Tuesday, November 21, 2006

The Big Dog…

barks at the moon.
The beauty of the Democratic Party midterm victory, Clinton muses, is that voters said no to ideology. They wanted to move past fearmongering and demonizing toward true debate. "America rejected shorthand," he says. "People are thinking again." But they are not thinking of a set of liberal policy prescriptions. He argues that the election was about more than Iraq and corruption; it turned on the unmet needs of middle-class voters for whom the country "isn't working anymore." And yet no one is exactly sure how to make it work again. "The people didn't give Democrats a mandate," the former president cautions. "They gave us a chance."
This, of course, is largely self (and spousal) serving nonsense. It's true that the "unmet needs of middle-class voters" was an important factor in the outcome of the elections, but by supporting Democratic candidates, voters explicitly supported a range of "liberal policy prescriptions." From a raise in the minimum wage to sane and humane immigration policy to repairing the destructive effects of Clintonian "free" trade policies, to restoring progressivity to the tax code and preserving Social Security to the degree that the election was nationalized on middle-class economics, the solutions offered were time-honored liberal prescriptions. In some cases (notably the upper left's own Maria Cantwell's) the field was broadened to include issues like executive compensation, excess profits and corporate fraud. This Congress is firmly within the New Deal/Fair Deal/Great Society tradition, the very legacy which Bill Clinton's "New Democat" politics spurned. I'm sure that it's hard to veiw such a profound rejection of his goals for the partyu as a mandate, but if the new House majority isn't commanding enough for the Clintons, the surprise success in the Senate should confirm that a mandate is exactly what we have, and it's not a mandate for a return to some Platonic ideal of a Clintonian center.

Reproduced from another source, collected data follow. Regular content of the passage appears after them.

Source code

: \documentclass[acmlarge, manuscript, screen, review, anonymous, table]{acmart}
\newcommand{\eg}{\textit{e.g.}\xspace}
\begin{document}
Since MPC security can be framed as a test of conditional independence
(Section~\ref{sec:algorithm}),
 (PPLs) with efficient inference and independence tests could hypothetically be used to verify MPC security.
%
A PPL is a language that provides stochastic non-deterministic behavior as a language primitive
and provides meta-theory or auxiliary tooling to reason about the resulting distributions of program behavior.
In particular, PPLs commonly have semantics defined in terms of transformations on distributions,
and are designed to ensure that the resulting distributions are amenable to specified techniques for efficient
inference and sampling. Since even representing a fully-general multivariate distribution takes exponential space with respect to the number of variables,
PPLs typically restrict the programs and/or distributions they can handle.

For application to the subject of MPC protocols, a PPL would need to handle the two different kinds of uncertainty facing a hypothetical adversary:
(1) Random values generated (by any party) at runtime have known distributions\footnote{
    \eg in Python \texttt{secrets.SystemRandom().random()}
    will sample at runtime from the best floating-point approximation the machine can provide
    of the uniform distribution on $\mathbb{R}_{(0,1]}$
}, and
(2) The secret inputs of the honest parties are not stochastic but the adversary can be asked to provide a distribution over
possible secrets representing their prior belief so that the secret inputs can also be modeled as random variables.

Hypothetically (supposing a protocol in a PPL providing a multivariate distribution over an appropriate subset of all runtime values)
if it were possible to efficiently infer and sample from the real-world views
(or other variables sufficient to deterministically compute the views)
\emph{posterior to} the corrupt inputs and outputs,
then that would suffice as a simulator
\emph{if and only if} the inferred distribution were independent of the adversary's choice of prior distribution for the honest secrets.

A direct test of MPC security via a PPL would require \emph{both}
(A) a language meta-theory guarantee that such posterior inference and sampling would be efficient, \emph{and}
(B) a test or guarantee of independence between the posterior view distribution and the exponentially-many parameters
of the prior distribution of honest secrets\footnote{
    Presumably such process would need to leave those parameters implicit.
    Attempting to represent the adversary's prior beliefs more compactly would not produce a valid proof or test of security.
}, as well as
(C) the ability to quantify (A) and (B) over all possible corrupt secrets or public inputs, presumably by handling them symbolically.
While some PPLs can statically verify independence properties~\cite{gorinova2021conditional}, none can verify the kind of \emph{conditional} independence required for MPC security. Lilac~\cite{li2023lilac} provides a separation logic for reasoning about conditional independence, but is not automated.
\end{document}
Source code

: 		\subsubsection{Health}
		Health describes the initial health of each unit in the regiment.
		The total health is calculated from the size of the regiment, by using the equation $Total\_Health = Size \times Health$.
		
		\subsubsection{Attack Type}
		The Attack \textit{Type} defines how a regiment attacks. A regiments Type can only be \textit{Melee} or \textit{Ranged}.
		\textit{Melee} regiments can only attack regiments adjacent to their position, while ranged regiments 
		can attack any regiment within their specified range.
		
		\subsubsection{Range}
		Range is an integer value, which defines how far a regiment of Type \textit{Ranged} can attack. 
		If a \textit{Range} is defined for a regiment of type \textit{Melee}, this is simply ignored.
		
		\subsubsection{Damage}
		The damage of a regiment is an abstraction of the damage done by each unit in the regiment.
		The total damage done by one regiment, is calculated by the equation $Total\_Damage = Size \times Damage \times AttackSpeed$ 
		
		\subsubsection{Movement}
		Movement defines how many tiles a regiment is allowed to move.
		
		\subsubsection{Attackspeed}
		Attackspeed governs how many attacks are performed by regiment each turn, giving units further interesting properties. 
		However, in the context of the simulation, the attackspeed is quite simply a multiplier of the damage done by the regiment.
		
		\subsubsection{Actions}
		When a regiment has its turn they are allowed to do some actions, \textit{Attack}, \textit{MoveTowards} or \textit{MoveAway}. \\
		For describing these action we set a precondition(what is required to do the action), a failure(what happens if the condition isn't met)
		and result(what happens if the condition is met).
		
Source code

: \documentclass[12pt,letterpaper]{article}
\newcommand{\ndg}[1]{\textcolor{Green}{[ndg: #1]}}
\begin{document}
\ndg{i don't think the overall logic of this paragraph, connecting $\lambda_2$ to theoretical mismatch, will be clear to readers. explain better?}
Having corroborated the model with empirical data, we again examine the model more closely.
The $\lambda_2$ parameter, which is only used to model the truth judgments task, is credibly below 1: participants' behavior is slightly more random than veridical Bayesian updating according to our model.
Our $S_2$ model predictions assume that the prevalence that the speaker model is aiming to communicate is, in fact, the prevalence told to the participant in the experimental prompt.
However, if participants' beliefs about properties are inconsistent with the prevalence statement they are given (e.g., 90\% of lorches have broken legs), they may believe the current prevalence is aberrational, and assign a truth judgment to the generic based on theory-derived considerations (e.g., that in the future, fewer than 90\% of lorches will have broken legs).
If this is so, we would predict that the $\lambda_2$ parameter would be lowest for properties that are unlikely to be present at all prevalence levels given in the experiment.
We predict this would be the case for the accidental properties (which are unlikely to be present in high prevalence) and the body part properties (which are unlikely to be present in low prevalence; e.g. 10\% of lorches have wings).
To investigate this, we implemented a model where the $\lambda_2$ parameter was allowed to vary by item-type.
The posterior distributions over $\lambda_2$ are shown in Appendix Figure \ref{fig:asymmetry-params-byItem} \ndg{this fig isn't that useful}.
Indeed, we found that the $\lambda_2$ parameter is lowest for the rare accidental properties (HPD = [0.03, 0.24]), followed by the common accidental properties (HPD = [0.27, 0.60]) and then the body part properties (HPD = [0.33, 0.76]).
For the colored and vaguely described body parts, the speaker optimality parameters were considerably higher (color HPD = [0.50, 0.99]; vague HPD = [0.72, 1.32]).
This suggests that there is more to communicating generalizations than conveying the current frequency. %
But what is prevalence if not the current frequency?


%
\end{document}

Of course, that's why this, however farfetched, must not, and, I'm confident, will not be allowed to come to pass...
But a chance to do what? To compromise with the president to achieve something to show voters the next time? Or to lay out an agenda to run on in the 2008 campaign? (The first cattle-call primary debates, if you can believe it, are only six or seven months away.) The answer will be some of both, of course, with the calibration of the two approaches determined as much by Hillary Clinton and her husband as by Nancy Pelosi or Harry Reid.
Hillary Clinton is a junior Senator and her husband is retired. The points of compromise and points of conflict should be, and I'm sure shall be, determined by our elected leadership.